Source data:

*** Block opens ***

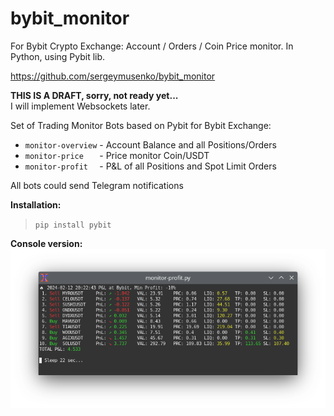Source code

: # bybit_monitor

For Bybit Crypto Exchange: Account / Orders / Coin Price monitor. In Python, using Pybit lib.

https://github.com/sergeymusenko/bybit_monitor

**THIS IS A DRAFT, sorry, not ready yet...**<br/>
I will implement Websockets later.

Set of Trading Monitor Bots based on Pybit for Bybit Exchange:

- `monitor-overview` - Account Balance and all Positions/Orders
- `monitor-price   ` - Price monitor Coin/USDT
- `monitor-profit  ` - P&L of all Positions and Spot Limit Orders

All bots could send Telegram notifications

**Installation:**
> `pip install pybit`

**Console version:<br/>**
<img src="monitor-profit_console_ver.png" alt="Console version">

*** Block closes ***

Up to and including the last line of the records above, print exactly every line from the one that contains "I will implement Websockets later." onward.

Response:
I will implement Websockets later.

Set of Trading Monitor Bots based on Pybit for Bybit Exchange:

- `monitor-overview` - Account Balance and all Positions/Orders
- `monitor-price   ` - Price monitor Coin/USDT
- `monitor-profit  ` - P&L of all Positions and Spot Limit Orders

All bots could send Telegram notifications

**Installation:**
> `pip install pybit`

**Console version:<br/>**
<img src="monitor-profit_console_ver.png" alt="Console version">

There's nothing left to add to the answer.